Je fermais les yeux, me forçant au calme et au silence, tâchant inutilement de faire le vide dans mon esprit pour ne penser à rien. Ne pas réfléchir à tout ce bordel monumental, à mon mal-être à... En vain. Bon, je n'étais pas plus doué ce soir à ce petit jeu là que toutes les autres fois, je ne pouvais pas plus espérer de miracle pour ceci que pour le reste.

Le revigor s'insinua alors en moi, bienfaisant et appréciable, me redonnant au moins une partie de mon énergie. Je soupirais de contentement. Je n'aurais véritablement pas supporté plus longtemps cet état, et à défaut de soins, cela ferait l'affaire.

"La pitié est rarement une forme de pensée consciente, et l'altruisme,," Je ricanais "Presque encore plus pitoyable comme concept empli de pure hypocrisie. Quand à vous occuper de moi, je ne vous ai rien demandé."

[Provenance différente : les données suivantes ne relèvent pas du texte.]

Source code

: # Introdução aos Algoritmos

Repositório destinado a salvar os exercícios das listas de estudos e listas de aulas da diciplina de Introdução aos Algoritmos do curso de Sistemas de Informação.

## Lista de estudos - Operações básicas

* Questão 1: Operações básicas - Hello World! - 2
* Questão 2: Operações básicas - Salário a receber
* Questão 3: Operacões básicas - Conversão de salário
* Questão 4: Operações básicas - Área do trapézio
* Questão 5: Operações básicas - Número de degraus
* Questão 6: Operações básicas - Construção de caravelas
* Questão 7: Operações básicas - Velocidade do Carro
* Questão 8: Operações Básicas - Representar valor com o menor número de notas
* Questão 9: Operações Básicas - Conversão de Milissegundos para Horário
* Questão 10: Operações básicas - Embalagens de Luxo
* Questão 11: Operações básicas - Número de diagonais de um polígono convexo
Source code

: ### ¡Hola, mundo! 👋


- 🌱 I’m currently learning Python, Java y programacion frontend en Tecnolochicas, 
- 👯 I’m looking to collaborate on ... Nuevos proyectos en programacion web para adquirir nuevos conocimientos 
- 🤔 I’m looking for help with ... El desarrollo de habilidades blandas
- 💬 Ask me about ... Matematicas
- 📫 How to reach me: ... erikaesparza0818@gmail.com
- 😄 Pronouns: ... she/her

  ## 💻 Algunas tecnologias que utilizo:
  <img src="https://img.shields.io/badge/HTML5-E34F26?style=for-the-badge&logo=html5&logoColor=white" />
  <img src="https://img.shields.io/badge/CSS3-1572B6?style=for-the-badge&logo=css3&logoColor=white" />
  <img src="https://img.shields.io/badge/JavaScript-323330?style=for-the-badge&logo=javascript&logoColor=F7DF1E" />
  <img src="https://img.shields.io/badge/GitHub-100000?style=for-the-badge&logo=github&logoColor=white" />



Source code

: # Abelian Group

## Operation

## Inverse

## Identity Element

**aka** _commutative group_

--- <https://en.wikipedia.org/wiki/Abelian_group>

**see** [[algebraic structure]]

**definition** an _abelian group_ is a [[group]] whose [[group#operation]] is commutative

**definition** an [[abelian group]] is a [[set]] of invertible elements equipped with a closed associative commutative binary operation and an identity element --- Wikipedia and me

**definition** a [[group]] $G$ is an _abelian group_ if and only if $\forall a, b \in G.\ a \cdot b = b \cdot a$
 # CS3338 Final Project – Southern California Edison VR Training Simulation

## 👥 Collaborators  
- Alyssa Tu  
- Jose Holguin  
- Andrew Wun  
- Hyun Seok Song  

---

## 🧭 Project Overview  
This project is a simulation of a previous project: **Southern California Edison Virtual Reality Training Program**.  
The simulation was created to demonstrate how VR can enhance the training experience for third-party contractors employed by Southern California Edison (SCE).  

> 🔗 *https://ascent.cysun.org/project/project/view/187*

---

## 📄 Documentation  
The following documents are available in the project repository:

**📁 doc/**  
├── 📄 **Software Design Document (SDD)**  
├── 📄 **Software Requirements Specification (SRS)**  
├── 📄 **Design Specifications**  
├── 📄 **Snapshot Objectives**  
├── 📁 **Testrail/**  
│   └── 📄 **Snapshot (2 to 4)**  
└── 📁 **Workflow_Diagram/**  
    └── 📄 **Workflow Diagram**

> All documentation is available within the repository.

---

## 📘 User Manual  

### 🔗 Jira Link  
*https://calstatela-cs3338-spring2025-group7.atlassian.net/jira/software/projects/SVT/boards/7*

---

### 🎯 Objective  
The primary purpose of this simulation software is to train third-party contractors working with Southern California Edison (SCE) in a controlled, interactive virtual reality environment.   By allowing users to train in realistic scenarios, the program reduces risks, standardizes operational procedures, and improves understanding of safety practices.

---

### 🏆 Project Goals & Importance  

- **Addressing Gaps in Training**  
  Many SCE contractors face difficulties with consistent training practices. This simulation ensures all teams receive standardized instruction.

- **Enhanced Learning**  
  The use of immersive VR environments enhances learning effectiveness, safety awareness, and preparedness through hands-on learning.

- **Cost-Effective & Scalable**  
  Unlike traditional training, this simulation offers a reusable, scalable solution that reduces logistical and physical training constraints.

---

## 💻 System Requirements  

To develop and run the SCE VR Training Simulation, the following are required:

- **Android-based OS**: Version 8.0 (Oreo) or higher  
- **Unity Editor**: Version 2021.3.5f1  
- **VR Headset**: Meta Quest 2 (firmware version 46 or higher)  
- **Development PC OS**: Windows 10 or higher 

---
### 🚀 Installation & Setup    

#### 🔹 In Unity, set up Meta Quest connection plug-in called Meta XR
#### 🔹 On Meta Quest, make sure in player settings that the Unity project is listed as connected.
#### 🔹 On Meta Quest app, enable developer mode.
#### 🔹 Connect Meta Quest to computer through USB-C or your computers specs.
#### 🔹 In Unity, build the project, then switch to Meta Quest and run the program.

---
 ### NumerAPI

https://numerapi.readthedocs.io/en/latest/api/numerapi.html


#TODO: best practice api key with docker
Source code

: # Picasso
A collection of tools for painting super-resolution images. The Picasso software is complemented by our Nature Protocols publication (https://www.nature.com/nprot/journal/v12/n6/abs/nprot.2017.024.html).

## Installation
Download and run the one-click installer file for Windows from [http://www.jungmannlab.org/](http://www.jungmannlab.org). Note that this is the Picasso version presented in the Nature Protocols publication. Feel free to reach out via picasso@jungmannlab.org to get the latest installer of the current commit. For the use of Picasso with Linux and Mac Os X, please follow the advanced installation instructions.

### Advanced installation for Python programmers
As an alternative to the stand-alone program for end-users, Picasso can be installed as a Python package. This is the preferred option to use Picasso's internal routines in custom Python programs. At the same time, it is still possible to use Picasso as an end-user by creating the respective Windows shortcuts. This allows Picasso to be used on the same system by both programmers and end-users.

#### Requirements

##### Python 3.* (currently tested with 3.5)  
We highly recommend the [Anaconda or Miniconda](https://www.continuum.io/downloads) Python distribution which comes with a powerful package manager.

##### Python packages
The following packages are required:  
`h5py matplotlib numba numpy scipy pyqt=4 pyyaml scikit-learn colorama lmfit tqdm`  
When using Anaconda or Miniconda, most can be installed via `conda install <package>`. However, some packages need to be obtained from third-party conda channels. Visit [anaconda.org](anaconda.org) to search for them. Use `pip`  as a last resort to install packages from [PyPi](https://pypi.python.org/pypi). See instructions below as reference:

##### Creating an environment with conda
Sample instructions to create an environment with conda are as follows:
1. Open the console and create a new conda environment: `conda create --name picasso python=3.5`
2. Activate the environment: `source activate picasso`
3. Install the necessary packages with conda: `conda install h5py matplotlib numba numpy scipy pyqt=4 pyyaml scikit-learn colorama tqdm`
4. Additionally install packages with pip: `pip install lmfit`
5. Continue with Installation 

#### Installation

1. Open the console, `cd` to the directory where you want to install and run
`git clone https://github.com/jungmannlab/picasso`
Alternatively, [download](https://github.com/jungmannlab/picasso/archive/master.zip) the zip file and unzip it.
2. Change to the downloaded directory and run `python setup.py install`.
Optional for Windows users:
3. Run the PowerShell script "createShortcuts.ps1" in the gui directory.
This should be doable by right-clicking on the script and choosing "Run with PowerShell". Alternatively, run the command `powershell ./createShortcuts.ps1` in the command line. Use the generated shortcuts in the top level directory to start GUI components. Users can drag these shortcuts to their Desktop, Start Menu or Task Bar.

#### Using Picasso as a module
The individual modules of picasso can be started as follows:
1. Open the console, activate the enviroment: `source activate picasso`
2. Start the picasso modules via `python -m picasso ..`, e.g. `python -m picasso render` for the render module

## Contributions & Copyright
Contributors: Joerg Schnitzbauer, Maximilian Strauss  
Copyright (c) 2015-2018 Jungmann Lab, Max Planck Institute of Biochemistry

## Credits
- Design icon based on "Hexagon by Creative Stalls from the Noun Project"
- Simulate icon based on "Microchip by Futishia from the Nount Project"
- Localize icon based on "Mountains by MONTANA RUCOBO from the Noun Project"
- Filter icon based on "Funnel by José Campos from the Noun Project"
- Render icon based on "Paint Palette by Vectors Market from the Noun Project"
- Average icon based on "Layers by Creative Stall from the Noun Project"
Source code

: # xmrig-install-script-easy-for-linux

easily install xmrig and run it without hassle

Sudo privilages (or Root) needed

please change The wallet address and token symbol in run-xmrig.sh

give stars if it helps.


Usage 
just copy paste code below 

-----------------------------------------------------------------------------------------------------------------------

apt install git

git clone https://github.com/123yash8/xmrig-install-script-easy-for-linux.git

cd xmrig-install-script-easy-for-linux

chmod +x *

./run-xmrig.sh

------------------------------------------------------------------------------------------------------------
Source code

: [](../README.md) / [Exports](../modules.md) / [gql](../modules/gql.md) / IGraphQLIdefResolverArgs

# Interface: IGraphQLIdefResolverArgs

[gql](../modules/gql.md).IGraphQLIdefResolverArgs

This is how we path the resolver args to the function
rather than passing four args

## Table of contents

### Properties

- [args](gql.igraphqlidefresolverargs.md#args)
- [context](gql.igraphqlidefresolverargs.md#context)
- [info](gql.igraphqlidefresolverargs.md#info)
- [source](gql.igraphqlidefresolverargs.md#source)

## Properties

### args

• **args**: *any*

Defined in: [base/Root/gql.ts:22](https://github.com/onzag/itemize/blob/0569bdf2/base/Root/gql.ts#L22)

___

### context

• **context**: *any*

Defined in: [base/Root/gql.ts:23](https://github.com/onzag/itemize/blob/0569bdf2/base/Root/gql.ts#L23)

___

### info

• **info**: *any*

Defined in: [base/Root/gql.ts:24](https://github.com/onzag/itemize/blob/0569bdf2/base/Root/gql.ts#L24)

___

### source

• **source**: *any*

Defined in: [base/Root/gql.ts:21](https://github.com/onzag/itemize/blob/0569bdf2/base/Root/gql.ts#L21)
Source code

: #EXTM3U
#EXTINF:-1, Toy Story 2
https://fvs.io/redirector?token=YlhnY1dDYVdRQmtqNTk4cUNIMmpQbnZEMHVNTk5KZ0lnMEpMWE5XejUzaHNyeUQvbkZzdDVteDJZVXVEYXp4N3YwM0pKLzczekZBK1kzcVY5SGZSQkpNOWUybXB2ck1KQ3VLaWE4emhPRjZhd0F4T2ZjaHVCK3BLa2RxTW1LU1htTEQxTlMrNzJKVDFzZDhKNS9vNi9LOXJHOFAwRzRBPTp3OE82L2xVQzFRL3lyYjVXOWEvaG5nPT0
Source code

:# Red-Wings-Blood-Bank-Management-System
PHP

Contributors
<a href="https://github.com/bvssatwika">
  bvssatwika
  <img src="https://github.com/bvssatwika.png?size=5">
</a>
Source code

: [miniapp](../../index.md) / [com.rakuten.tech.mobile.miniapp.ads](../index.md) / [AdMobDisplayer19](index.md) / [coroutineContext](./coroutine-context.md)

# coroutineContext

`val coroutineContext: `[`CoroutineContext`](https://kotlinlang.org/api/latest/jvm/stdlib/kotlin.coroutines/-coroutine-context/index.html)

Il était hors de question d'admettre devant elle à quel point son aide m'avait été utile. Sa simple présence me permettant de tenir le choc contre toute attente.
Déja avec n'importe quel sorcier ou sorcière ce serait hors de question d'avouer une telle chose, mais alors devant elle? Non. J'avais déja bien trop perdu ce soir pour y laisser mon orgueil déja bien fragmenter, s'éparpiller davantage,
La jeune femme s'était éloignée, attrapant une chaise de son côté tout en soupirant. Je la suivais du regard avec un léger sourire au coin des lèvres, me demandant un instant si elle agissait ainsi pour ne plus être trop proche de moi, par simple agacement quand à ma personne ou pour un soucis plus sérieux? Était-elle blessée? Ca ne m'en avait pas l'air..
Elle releva le regard, n'ayant apparemment pas remarqué que je ne l'avais pas quitté des yeux un seul instant.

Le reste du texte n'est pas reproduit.